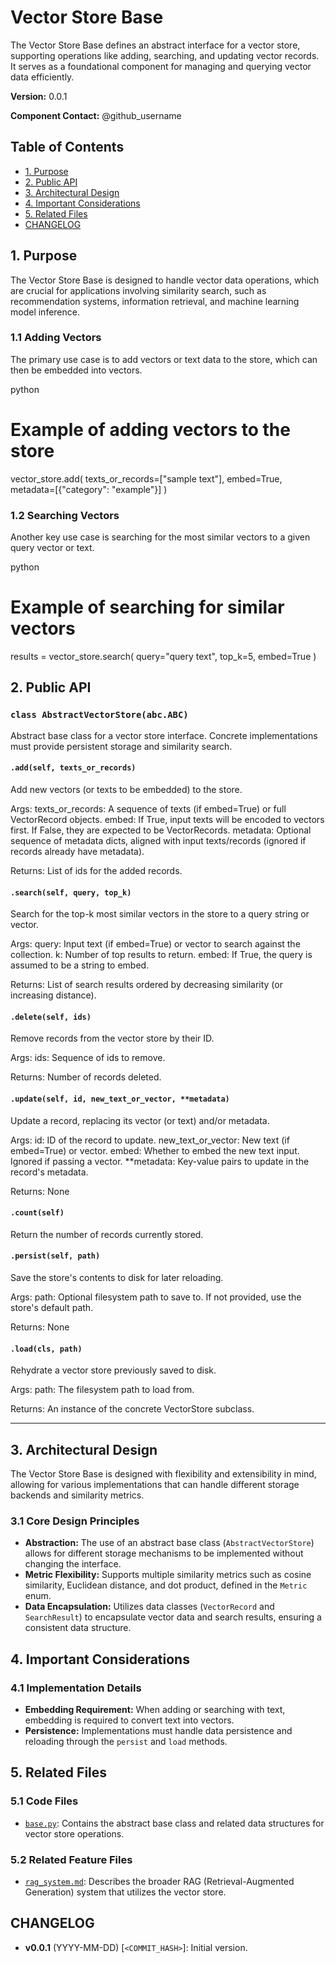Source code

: # Vector Store Base

The Vector Store Base defines an abstract interface for a vector store, supporting operations like adding, searching, and updating vector records. It serves as a foundational component for managing and querying vector data efficiently.

**Version:** 0.0.1

**Component Contact:** @github_username

## Table of Contents

- [1. Purpose](#1-purpose)
- [2. Public API](#2-public-api)
- [3. Architectural Design](#3-architectural-design)
- [4. Important Considerations](#4-important-considerations)
- [5. Related Files](#5-related-files)
- [CHANGELOG](#changelog)

## 1. Purpose

The Vector Store Base is designed to handle vector data operations, which are crucial for applications involving similarity search, such as recommendation systems, information retrieval, and machine learning model inference.

### 1.1 Adding Vectors

The primary use case is to add vectors or text data to the store, which can then be embedded into vectors.

python
# Example of adding vectors to the store
vector_store.add(
    texts_or_records=["sample text"],
    embed=True,
    metadata=[{"category": "example"}]
)


### 1.2 Searching Vectors

Another key use case is searching for the most similar vectors to a given query vector or text.

python
# Example of searching for similar vectors
results = vector_store.search(
    query="query text",
    top_k=5,
    embed=True
)


## 2. Public API

### `class AbstractVectorStore(abc.ABC)`
Abstract base class for a vector store interface.
Concrete implementations must provide persistent storage and similarity search.

#### `.add(self, texts_or_records)`
Add new vectors (or texts to be embedded) to the store.

Args:
    texts_or_records: A sequence of texts (if embed=True) or full VectorRecord objects.
    embed: If True, input texts will be encoded to vectors first. If False, they are expected to be VectorRecords.
    metadata: Optional sequence of metadata dicts, aligned with input texts/records (ignored if records already have metadata).

Returns:
    List of ids for the added records.

#### `.search(self, query, top_k)`
Search for the top-k most similar vectors in the store to a query string or vector.

Args:
    query: Input text (if embed=True) or vector to search against the collection.
    k: Number of top results to return.
    embed: If True, the query is assumed to be a string to embed.

Returns:
    List of search results ordered by decreasing similarity (or increasing distance).

#### `.delete(self, ids)`
Remove records from the vector store by their ID.

Args:
    ids: Sequence of ids to remove.

Returns:
    Number of records deleted.

#### `.update(self, id, new_text_or_vector, **metadata)`
Update a record, replacing its vector (or text) and/or metadata.

Args:
    id: ID of the record to update.
    new_text_or_vector: New text (if embed=True) or vector.
    embed: Whether to embed the new text input. Ignored if passing a vector.
    **metadata: Key-value pairs to update in the record's metadata.

Returns:
    None

#### `.count(self)`
Return the number of records currently stored.

#### `.persist(self, path)`
Save the store's contents to disk for later reloading.

Args:
    path: Optional filesystem path to save to. If not provided, use the store's default path.

Returns:
    None

#### `.load(cls, path)`
Rehydrate a vector store previously saved to disk.

Args:
    path: The filesystem path to load from.

Returns:
    An instance of the concrete VectorStore subclass.


---

## 3. Architectural Design

The Vector Store Base is designed with flexibility and extensibility in mind, allowing for various implementations that can handle different storage backends and similarity metrics.

### 3.1 Core Design Principles

- **Abstraction:** The use of an abstract base class (`AbstractVectorStore`) allows for different storage mechanisms to be implemented without changing the interface.
- **Metric Flexibility:** Supports multiple similarity metrics such as cosine similarity, Euclidean distance, and dot product, defined in the `Metric` enum.
- **Data Encapsulation:** Utilizes data classes (`VectorRecord` and `SearchResult`) to encapsulate vector data and search results, ensuring a consistent data structure.

## 4. Important Considerations

### 4.1 Implementation Details

- **Embedding Requirement:** When adding or searching with text, embedding is required to convert text into vectors.
- **Persistence:** Implementations must handle data persistence and reloading through the `persist` and `load` methods.

## 5. Related Files

### 5.1 Code Files

- [`base.py`](../packages/railtracks/src/railtracks/rag/vector_store/base.py): Contains the abstract base class and related data structures for vector store operations.

### 5.2 Related Feature Files

- [`rag_system.md`](../features/rag_system.md): Describes the broader RAG (Retrieval-Augmented Generation) system that utilizes the vector store.

## CHANGELOG

- **v0.0.1** (YYYY-MM-DD) [`<COMMIT_HASH>`]: Initial version.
----------
Counting every line of the entries that holds the word "filesystem", report the total and no other text.

§ Solution below: 2